I thought about this on Sunday morning as I meditated on the text I was about to preach, the final verses of 2 Timothy 3, where Paul tells Timothy about the origin and purpose of the Bible. I knew that I wanted to preach the text in such a way that everything I said flowed naturally and legitimately right out of it. I prayed that I would bring to bear the full weight and urgency of the text, that I would be able to get out of the way so the text could speak.
My mind drifted back to the days when Aileen and I were in churches where the preachers had treated the Bible kind of like my friends had treated coffee. Somewhere they must have lost their confidence in the Bible just a little bit, and they began to believe that it was unpalatable or distasteful to those who hadn’t encountered it before, to those who weren’t used to its flavor. Their solution was to try to change or cut the full flavor. So instead of allowing the text to speak by just preaching it book-by-book, chapter-by-chapter, and verse-by-verse, they approached it through the lens of topics or felt needs. Instead of preaching what it said, no matter how difficult or controversial, they neglected the tough texts in favor of the easy ones. Verses were preached in isolation, not unity, and the Bible was made out to be little more than a means of learning how to live a better and more successful life.

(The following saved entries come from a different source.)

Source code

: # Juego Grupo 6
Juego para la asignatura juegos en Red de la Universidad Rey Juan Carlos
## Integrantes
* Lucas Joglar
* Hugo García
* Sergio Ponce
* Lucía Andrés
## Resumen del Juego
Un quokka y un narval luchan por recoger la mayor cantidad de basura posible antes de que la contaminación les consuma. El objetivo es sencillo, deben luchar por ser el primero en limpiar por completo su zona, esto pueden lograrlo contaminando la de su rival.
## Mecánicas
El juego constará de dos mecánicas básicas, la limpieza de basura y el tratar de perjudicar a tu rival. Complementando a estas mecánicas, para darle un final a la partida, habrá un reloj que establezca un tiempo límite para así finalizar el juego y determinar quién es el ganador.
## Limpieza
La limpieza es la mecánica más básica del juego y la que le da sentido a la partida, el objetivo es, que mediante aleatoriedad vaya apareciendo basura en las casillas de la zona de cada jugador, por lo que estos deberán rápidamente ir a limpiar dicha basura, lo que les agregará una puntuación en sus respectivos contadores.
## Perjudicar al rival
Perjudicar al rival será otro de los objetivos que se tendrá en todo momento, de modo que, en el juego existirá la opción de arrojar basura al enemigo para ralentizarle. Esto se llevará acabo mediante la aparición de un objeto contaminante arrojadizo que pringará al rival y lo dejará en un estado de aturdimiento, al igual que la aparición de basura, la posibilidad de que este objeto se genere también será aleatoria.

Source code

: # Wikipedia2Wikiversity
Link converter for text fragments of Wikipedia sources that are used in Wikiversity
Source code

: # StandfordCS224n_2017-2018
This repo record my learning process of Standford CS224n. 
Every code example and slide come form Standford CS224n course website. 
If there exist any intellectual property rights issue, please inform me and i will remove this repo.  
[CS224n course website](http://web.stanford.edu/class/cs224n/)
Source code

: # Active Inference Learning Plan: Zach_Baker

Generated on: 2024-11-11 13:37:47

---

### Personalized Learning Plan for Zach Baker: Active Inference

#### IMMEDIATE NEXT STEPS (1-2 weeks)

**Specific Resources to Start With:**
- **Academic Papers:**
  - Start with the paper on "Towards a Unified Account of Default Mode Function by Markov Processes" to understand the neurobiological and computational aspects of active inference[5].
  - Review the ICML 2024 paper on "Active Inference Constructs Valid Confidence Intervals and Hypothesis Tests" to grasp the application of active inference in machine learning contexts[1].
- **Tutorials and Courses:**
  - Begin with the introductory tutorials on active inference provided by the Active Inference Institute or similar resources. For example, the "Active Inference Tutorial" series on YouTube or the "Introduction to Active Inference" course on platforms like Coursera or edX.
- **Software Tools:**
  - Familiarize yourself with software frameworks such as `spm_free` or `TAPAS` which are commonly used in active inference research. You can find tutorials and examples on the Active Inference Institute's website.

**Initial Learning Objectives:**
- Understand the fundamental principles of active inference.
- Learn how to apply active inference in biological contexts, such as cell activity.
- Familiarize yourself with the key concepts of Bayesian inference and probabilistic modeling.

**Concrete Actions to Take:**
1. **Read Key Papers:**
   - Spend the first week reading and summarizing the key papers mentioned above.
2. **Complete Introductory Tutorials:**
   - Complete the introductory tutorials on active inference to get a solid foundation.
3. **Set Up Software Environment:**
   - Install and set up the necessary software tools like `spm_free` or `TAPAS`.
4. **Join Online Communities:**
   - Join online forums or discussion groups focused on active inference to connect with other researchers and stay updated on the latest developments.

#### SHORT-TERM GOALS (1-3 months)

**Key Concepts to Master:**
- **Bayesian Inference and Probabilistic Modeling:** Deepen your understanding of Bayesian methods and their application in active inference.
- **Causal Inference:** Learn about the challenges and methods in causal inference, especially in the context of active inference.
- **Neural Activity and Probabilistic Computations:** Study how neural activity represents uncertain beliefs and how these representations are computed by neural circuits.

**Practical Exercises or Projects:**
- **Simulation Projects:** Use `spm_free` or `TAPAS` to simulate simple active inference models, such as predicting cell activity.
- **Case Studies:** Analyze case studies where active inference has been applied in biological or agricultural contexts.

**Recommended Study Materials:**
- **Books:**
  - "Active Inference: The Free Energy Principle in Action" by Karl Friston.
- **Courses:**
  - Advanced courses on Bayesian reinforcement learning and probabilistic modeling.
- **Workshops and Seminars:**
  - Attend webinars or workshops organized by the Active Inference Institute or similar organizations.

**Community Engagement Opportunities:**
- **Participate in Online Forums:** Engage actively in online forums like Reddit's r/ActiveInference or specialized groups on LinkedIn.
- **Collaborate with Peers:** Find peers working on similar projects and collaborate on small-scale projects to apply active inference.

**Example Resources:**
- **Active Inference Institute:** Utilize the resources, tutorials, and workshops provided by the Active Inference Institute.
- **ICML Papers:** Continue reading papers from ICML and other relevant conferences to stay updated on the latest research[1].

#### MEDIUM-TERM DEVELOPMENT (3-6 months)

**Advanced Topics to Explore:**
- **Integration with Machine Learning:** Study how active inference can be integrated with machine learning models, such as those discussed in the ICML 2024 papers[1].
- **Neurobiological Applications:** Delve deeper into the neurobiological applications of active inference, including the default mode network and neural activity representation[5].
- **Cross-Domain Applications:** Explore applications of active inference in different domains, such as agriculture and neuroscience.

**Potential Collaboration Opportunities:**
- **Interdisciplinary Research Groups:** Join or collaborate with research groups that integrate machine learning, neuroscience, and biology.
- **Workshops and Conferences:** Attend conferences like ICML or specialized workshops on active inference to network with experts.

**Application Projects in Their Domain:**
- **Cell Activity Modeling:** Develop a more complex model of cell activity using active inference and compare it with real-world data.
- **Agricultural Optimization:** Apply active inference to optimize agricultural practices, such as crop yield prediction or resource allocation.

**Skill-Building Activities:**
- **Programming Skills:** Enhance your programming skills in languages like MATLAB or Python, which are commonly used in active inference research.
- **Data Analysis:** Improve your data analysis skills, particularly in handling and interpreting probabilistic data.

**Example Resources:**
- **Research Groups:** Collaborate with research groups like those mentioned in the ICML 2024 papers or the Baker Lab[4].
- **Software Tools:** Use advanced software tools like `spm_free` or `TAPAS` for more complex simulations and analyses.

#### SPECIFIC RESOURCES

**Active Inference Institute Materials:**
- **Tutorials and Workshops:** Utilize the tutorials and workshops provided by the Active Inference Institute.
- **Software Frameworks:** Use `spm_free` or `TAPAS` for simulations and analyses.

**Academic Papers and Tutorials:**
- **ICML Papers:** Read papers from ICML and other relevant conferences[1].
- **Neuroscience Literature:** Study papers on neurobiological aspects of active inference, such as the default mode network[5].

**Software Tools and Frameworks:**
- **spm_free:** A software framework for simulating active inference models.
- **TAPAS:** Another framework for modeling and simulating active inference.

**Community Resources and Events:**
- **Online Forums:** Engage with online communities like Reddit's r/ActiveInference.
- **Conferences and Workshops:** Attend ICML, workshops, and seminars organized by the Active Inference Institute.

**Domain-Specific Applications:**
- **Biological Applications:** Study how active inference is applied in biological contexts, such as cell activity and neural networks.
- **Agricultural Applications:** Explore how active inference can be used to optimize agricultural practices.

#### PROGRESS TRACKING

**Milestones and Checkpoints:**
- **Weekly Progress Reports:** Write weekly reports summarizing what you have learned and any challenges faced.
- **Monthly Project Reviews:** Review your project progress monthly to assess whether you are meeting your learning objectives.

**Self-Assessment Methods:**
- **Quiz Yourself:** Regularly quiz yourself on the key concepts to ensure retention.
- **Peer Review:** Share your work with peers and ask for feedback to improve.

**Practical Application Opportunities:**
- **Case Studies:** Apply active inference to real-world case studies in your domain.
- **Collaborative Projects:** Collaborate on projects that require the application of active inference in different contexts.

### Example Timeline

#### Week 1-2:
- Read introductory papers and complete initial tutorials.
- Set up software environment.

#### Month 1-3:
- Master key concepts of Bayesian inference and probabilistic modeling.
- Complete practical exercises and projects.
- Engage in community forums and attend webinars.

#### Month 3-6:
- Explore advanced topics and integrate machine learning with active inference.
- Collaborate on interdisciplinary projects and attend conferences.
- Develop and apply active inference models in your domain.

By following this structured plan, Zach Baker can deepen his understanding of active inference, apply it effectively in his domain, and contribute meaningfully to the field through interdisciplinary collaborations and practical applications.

After a few years of that, Aileen and I began to have these disquieting stirrings, these deep concerns that something was missing, that something had gone wrong. But we didn’t know exactly what it was. Then one day we visited another church in the area and an amazing thing happened: The pastor simply preached a text. He opened the Bible, he told us what it said, and he told us why it mattered. It was a tough text, but he did not water it down or run from it. He felt no need to add to it or adapt it. He just preached it. And it was amazing. Once we had tasted that undiluted Word, we realized how delicious it really was. We were ruined to anything less. We still are.
It has been many years since that first cup of coffee and I love it more than ever. I still drink it straight-up black. And more than ever I am committed to the straight-up Word of God, to never diluting it, and to never adding anything to it. It’s absolutely perfect and downright delicious just the way it is.